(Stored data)

* * * * *

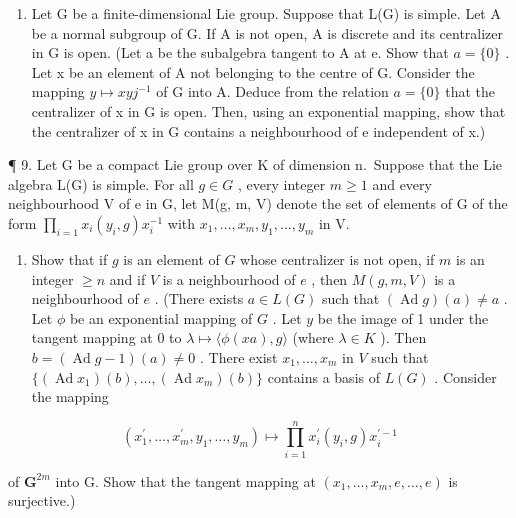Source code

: \begin{enumerate}
\def\labelenumi{\arabic{enumi}.}
\setcounter{enumi}{7}
\tightlist
\item
  Let G be a finite-dimensional Lie group. Suppose that L(G) is simple. Let A be a normal subgroup of G. If A is not open, A is discrete and its centralizer in G is open. (Let a be the subalgebra tangent to A at e. Show that \(a = \{0\}\) . Let x be an element of A not belonging to the centre of G. Consider the mapping \(y \mapsto xyj^{-1}\) of G into A. Deduce from the relation \(a = \{0\}\) that the centralizer of x in G is open. Then, using an exponential mapping, show that the centralizer of x in G contains a neighbourhood of e independent of x.)
\end{enumerate}

¶ 9. Let G be a compact Lie group over K of dimension n.~Suppose that the Lie algebra L(G) is simple. For all \(g \in G\) , every integer \(m \geqslant 1\) and every neighbourhood V of e in G, let M(g, m, V) denote the set of elements of G of the form \(\prod_{i=1} x_i(y_i, g) x_i^{-1}\) with \(x_1, \ldots, x_m, y_1, \ldots, y_m\) in V.

\begin{enumerate}
\def\labelenumi{(\alph{enumi})}
\tightlist
\item
  Show that if \(g\) is an element of \(G\) whose centralizer is not open, if \(m\) is an integer \(\geqslant n\) and if \(V\) is a neighbourhood of \(e\) , then \(M(g, m, V)\) is a neighbourhood of \(e\) . (There exists \(a \in L(G)\) such that \((\operatorname{Ad} g)(a) \neq a\) . Let \(\phi\) be an exponential mapping of \(G\) . Let \(y\) be the image of 1 under the tangent mapping at 0 to \(\lambda \mapsto \langle \phi(xa), g \rangle\) (where \(\lambda \in K\) ). Then \(b = (\operatorname{Ad} g - 1)(a) \neq 0\) . There exist \(x_1, \ldots, x_m\) in \(V\) such that \(\{(\operatorname{Ad} x_1)(b), \ldots, (\operatorname{Ad} x_m)(b)\}\) contains a basis of \(L(G)\) . Consider the mapping
\end{enumerate}

\[
\left(x _ {1} ^ {\prime}, \dots , x _ {m} ^ {\prime}, y _ {1}, \dots , y _ {m}\right) \mapsto \prod_ {i = 1} ^ {n} x _ {i} ^ {\prime} (y _ {i}, g) x _ {i} ^ {\prime - 1}
\]

of \(\mathbf{G}^{2m}\) into G. Show that the tangent mapping at \((x_{1},\ldots ,x_{m},e,\ldots ,e)\) is surjective.)

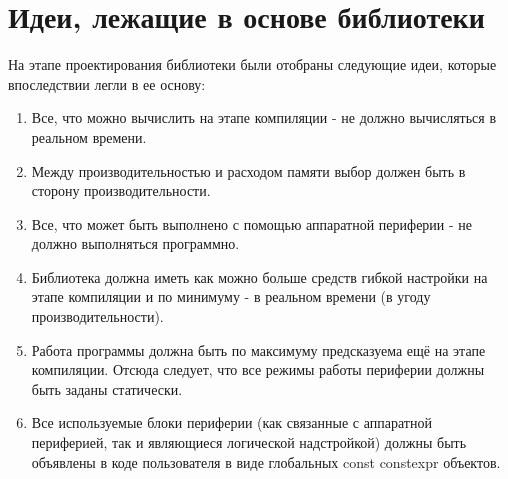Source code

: \section{Идеи, лежащие в основе библиотеки}На этапе проектирования библиотеки были отобраны следующие идеи, которые впоследствии легли в ее основу:
\begin{enumerate}
	\item Все, что можно вычислить на этапе компиляции - не должно вычисляться в реальном времени. 
	\item Между производительностью и расходом памяти выбор должен быть в сторону производительности.
	\item Все, что может быть выполнено с помощью аппаратной периферии - не должно выполняться программно.
	\item Библиотека должна иметь как можно больше средств гибкой настройки на этапе компиляции и по минимуму - в реальном времени (в угоду производительности).
	\item Работа программы должна быть по максимуму предсказуема ещё на этапе компиляции. Отсюда следует, что все режимы работы периферии должны быть заданы статически.
	\item Все используемые блоки периферии (как связанные с аппаратной периферией, так и являющиеся логической надстройкой) должны быть объявлены в коде пользователя в виде глобальных const constexpr объектов.
\end{enumerate}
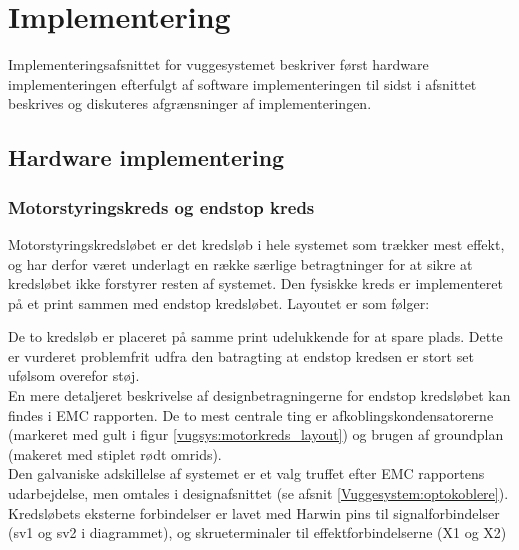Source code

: \section{Implementering}
\label{Vuggesystem: Implementering} 
Implementeringsafsnittet for vuggesystemet beskriver først hardware implementeringen efterfulgt af software implementeringen til sidst i afsnittet beskrives og diskuteres afgrænsninger af implementeringen.
\subsection{Hardware implementering}
\subsubsection{Motorstyringskreds og endstop kreds}
Motorstyringskredsløbet er det kredsløb i hele systemet som trækker mest effekt, og har derfor været underlagt en række særlige betragtninger for at sikre at kredsløbet ikke forstyrer resten af systemet. Den fysiskke kreds er implementeret på et print sammen med endstop kredsløbet. Layoutet er som følger:


De to kredsløb er placeret på samme print udelukkende for at spare plads. Dette er vurderet problemfrit udfra den batragting at endstop kredsen er stort set ufølsom overefor støj.\\

En mere detaljeret beskrivelse af designbetragningerne for endstop kredsløbet kan findes i EMC rapporten. De to mest centrale ting er afkoblingskondensatorerne (markeret med gult i figur \ref{vugsys:motorkreds_layout}) og brugen af groundplan (makeret med stiplet rødt omrids). \\

Den galvaniske adskillelse af systemet er et valg truffet efter EMC rapportens udarbejdelse, men omtales i designafsnittet (se afsnit \vref{Vuggesystem:optokoblere}).\\

Kredsløbets eksterne forbindelser er lavet med Harwin pins til signalforbindelser (sv1 og sv2 i diagrammet), og skrueterminaler til effektforbindelserne (X1 og X2)

\newpage
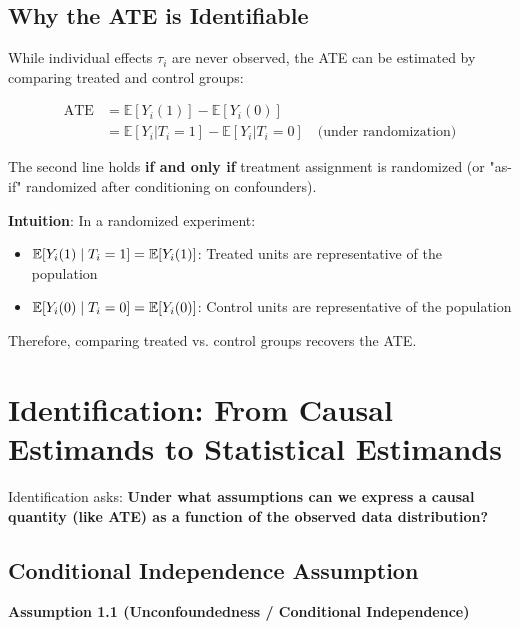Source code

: \subsection{Why the ATE is
Identifiable}\label{_why_the_ate_is_identifiable}

While individual effects \(\tau_i\) are never observed, the ATE can be
estimated by comparing treated and control groups:

\begin{align}
\text{ATE} &= \mathbb{E}[Y_i(1)] - \mathbb{E}[Y_i(0)] \\
&= \mathbb{E}[Y_i | T_i = 1] - \mathbb{E}[Y_i | T_i = 0] \quad \text{(under randomization)}
\end{align}

The second line holds \textbf{if and only if} treatment assignment is
randomized (or "as-if" randomized after conditioning on confounders).

\textbf{Intuition}: In a randomized experiment:
\begin{itemize}
\item $\E[Y_i(1) \mid T_i = 1] = \E[Y_i(1)]$: Treated units are representative of the population
\item $\E[Y_i(0) \mid T_i = 0] = \E[Y_i(0)]$: Control units are representative of the population
\end{itemize}

Therefore, comparing treated vs. control groups recovers the ATE.

\section{Identification: From Causal Estimands to Statistical
Estimands}\label{_identification_from_causal_estimands_to_statistical_estimands}

Identification asks: \textbf{Under what assumptions can we express a
causal quantity (like ATE) as a function of the observed data
distribution?}

\subsection{Conditional Independence
Assumption}\label{_conditional_independence_assumption}

%
\textbf{Assumption 1.1 (Unconfoundedness / Conditional Independence)}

* * * * *

# Exercise
A complete answer gives every line of the records holding "comparing".

# Response to the task
estimated by comparing treated and control groups:
Therefore, comparing treated vs. control groups recovers the ATE.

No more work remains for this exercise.